Saved entries
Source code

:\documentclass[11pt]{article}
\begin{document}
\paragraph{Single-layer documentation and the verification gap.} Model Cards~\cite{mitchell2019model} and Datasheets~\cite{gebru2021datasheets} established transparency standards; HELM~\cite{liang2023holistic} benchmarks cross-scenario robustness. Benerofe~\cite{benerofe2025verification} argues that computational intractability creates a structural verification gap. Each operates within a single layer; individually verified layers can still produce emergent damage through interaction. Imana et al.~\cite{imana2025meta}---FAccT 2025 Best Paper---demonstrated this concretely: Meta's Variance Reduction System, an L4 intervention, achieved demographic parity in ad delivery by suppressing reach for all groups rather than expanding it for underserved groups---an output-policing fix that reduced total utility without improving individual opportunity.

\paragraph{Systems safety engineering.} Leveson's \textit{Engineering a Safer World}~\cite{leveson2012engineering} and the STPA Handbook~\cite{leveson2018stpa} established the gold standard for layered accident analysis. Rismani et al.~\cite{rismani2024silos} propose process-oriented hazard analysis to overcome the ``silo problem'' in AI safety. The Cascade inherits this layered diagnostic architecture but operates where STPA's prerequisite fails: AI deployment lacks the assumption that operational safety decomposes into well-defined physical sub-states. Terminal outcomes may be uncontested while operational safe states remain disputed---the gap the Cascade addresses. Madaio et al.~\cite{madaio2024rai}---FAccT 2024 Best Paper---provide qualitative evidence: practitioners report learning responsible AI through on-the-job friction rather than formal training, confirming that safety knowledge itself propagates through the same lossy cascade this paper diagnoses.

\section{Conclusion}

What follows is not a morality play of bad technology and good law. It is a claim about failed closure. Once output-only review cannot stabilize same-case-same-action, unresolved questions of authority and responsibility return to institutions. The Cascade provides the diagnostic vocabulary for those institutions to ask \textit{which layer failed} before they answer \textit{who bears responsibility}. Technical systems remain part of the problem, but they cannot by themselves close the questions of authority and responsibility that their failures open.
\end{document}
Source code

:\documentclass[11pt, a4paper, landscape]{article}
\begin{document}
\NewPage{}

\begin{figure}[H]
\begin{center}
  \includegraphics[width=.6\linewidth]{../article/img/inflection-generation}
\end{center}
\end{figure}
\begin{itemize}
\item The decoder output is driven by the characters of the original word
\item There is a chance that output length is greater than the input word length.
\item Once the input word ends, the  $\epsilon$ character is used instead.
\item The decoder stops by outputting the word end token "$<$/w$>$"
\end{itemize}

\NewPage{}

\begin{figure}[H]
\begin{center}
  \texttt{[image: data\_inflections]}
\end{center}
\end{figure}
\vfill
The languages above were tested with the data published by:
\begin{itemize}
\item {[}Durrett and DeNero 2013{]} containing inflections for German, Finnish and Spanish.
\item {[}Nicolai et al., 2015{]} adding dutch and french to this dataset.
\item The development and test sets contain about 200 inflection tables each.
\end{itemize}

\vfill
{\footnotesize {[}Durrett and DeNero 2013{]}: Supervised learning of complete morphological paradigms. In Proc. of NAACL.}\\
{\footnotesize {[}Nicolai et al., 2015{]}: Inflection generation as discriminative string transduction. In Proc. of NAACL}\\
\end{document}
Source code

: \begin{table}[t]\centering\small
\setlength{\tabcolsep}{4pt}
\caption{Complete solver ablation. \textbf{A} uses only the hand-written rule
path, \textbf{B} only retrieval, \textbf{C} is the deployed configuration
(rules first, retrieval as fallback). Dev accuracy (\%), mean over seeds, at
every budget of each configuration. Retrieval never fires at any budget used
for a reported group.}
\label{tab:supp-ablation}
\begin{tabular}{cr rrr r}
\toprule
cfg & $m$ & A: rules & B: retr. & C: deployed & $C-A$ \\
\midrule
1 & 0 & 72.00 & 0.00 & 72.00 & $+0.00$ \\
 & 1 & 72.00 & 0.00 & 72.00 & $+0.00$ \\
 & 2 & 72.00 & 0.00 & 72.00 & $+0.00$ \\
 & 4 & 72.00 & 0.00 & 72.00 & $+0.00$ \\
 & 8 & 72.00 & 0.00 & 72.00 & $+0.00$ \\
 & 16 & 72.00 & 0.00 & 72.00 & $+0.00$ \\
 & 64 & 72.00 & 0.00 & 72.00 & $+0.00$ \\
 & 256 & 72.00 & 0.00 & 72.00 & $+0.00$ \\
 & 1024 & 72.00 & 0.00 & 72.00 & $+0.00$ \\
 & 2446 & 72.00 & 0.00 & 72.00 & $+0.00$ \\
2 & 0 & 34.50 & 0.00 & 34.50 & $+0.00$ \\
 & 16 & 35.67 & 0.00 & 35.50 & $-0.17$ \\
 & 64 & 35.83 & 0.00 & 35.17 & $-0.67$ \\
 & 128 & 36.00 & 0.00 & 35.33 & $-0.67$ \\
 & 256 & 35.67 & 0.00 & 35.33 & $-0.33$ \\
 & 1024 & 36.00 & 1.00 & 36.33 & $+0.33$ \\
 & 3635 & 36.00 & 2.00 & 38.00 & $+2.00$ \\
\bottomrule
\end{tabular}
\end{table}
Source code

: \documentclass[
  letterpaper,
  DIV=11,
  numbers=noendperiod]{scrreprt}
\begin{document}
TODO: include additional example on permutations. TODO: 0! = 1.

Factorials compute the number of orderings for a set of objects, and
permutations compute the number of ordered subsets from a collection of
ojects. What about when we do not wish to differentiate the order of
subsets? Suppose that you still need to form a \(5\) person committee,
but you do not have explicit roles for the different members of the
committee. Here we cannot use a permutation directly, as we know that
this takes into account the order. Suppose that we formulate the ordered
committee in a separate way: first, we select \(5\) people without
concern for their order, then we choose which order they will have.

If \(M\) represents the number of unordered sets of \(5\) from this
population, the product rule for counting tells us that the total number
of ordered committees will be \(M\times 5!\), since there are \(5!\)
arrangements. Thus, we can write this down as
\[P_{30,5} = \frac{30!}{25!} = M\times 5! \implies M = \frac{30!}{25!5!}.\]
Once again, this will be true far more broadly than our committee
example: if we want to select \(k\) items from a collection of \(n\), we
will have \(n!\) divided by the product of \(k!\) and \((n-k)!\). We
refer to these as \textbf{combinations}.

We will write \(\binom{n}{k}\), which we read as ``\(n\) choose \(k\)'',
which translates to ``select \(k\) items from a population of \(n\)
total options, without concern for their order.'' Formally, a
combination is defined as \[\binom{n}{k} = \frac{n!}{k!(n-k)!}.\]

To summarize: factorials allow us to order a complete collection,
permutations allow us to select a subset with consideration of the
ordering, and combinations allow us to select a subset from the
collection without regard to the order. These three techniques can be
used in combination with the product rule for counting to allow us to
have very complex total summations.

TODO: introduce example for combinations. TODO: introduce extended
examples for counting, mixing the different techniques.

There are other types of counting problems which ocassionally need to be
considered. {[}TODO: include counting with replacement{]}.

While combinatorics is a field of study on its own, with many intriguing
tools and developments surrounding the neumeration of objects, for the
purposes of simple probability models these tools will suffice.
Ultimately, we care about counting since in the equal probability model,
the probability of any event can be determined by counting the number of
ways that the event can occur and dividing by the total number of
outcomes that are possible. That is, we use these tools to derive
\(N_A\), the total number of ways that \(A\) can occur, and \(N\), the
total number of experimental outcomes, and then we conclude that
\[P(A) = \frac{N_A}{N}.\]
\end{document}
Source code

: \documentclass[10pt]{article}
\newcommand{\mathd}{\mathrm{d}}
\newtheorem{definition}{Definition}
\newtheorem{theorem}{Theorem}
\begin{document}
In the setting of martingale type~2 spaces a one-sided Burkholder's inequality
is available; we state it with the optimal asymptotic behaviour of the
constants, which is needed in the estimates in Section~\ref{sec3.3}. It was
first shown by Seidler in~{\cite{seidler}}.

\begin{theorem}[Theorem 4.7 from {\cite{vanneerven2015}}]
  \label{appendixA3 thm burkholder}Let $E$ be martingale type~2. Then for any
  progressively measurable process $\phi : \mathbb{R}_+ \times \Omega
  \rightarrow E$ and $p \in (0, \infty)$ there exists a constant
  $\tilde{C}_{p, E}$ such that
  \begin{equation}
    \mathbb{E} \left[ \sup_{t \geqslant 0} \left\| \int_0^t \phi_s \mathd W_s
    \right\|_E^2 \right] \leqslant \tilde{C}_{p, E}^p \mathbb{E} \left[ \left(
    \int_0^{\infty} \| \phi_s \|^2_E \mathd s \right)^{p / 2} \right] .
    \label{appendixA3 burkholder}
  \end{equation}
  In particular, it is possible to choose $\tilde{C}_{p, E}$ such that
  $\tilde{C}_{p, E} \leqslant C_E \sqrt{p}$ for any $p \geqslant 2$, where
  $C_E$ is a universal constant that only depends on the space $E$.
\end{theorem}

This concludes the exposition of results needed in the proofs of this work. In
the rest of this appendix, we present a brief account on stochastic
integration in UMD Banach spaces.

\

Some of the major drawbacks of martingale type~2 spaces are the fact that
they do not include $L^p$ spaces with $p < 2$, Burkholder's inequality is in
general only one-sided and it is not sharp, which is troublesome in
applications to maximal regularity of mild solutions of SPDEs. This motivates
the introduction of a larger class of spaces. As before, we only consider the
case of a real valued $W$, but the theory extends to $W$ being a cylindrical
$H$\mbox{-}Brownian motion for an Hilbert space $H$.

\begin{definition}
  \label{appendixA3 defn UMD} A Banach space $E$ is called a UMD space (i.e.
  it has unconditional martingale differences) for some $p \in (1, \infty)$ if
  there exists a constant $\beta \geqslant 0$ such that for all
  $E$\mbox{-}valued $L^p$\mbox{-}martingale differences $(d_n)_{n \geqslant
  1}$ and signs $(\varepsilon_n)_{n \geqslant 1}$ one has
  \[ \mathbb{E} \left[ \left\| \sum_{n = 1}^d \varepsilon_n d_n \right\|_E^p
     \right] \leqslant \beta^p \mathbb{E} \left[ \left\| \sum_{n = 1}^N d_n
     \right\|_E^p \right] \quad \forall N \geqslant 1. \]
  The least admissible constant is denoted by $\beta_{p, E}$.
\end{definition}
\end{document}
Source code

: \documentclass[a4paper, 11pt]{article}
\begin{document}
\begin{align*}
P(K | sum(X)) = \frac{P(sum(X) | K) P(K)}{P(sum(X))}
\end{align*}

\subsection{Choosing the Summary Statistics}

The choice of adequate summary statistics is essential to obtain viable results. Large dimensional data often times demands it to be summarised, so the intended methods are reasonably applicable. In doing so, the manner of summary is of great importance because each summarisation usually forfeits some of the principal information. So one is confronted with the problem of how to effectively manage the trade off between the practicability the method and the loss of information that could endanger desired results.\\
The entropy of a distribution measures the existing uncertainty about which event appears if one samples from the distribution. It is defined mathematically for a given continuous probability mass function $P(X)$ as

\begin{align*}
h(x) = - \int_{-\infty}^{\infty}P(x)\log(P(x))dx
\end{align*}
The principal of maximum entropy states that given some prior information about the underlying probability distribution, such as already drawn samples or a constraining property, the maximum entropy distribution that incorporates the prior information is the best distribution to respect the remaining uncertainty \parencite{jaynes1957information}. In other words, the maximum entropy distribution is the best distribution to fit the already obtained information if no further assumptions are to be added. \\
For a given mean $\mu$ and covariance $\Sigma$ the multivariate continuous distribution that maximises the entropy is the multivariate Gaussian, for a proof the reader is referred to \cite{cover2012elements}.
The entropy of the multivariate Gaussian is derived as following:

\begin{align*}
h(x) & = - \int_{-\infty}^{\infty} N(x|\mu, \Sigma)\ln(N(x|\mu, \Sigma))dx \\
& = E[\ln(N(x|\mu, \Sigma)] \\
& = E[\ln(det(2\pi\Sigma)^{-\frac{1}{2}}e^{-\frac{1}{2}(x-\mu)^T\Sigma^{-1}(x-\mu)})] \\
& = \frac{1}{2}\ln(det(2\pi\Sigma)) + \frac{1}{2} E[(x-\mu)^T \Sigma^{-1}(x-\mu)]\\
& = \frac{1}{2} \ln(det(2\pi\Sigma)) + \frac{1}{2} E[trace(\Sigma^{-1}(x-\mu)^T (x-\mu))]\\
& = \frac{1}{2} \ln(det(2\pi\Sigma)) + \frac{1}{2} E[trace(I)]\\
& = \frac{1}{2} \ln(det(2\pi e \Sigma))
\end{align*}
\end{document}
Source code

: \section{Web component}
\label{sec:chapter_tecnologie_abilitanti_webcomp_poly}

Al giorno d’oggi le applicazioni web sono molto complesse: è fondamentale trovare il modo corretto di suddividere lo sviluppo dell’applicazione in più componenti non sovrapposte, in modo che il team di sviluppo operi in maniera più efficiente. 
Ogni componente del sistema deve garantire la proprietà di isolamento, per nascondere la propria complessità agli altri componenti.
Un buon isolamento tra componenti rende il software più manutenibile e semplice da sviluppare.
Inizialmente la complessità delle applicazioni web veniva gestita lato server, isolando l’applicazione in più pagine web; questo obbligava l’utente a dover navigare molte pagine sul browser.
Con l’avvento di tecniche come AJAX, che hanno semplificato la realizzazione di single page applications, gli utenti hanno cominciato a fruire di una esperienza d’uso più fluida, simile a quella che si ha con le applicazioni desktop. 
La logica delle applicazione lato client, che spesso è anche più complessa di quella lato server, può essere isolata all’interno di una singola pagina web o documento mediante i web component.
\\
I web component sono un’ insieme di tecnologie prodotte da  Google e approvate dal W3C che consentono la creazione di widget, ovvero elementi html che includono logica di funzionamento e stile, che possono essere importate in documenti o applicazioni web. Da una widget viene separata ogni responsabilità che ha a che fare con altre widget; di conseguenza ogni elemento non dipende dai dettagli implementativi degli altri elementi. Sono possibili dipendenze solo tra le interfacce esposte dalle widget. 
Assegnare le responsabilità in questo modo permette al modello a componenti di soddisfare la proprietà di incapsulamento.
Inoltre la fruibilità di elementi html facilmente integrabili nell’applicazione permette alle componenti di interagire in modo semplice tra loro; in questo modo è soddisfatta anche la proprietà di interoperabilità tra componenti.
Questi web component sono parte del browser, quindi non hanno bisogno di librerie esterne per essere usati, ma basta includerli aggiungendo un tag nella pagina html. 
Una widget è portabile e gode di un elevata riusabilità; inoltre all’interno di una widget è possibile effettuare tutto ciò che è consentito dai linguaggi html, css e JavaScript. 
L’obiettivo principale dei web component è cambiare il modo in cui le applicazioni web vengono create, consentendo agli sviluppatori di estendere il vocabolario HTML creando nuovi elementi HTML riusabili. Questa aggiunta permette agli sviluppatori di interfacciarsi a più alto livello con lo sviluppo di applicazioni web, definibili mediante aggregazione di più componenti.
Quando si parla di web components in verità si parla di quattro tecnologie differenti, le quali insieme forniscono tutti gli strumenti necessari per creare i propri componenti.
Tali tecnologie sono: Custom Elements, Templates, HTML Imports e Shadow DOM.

REQUIRED WORK:
What lines in the data include the string "rules"? Copy each one.

EXERCISE RESPONSE:
(rules first, retrieval as fallback). Dev accuracy (\%), mean over seeds, at
cfg & $m$ & A: rules & B: retr. & C: deployed & $C-A$ \\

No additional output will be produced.